Supplied records: Begin

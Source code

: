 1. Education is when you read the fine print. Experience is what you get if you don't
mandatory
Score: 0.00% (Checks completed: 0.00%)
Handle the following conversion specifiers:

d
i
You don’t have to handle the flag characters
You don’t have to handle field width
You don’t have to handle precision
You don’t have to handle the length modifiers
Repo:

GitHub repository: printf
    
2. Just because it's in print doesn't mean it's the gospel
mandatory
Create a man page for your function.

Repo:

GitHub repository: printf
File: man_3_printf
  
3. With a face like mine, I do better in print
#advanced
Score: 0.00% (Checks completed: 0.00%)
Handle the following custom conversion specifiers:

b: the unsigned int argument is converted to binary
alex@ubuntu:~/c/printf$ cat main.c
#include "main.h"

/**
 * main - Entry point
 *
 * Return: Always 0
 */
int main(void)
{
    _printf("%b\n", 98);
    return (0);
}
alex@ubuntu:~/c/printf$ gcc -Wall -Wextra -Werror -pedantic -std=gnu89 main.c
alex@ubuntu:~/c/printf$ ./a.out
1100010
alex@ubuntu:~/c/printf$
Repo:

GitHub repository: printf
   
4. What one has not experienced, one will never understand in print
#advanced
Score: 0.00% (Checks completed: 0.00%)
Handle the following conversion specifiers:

Supplied records: End
Supplied records: Begin

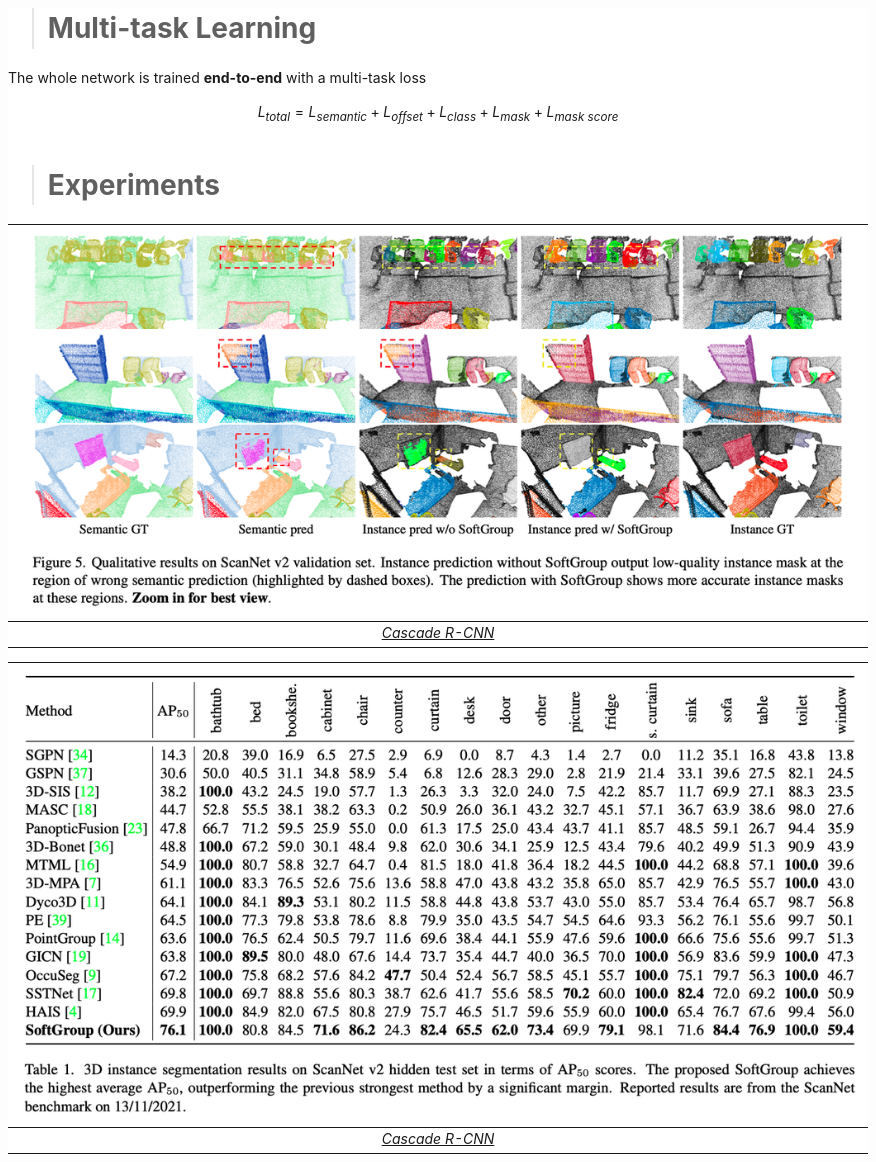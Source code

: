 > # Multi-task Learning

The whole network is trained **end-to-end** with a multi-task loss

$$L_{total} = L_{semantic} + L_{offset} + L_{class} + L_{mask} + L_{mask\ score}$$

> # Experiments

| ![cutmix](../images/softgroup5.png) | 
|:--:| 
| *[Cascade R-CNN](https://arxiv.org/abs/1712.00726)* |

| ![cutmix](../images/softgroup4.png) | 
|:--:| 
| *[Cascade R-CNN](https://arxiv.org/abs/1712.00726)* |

Supplied records: End
Supplied records: Begin

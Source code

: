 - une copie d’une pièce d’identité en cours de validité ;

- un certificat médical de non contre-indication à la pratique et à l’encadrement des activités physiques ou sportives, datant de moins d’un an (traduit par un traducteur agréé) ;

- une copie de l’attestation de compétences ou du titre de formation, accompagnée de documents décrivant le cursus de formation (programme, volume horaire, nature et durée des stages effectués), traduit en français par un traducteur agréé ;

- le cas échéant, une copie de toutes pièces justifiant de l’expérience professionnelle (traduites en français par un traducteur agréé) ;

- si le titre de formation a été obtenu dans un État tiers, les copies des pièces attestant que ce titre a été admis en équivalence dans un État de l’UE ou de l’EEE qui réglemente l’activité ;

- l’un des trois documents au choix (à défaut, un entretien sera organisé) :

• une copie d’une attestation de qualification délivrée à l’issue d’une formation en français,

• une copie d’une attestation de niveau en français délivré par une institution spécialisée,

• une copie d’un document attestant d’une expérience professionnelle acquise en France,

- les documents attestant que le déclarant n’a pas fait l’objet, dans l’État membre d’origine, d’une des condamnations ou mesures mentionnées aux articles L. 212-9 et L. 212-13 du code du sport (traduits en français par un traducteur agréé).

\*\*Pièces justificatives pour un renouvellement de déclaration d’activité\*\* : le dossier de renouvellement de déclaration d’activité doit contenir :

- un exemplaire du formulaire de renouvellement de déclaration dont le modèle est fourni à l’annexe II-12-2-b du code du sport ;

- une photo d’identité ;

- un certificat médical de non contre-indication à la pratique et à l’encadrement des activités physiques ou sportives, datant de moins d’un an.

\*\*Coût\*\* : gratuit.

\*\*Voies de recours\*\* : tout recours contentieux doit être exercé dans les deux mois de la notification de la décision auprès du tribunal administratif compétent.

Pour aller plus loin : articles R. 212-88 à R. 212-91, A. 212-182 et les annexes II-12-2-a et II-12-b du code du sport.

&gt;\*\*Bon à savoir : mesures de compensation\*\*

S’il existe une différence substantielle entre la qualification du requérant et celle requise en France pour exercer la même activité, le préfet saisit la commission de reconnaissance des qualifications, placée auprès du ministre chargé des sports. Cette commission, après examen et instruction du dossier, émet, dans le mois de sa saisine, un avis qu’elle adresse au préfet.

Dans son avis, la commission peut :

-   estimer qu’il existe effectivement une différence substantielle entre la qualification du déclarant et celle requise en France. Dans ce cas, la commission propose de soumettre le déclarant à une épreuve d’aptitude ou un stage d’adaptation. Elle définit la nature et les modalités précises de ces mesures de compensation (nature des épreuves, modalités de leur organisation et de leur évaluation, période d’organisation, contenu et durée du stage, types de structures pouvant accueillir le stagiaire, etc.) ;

Supplied records: End

* Assignment *
Please go through the entries and show every line with the word "identité".

* Answer for the task *
: - une copie d’une pièce d’identité en cours de validité ;
- une photo d’identité ;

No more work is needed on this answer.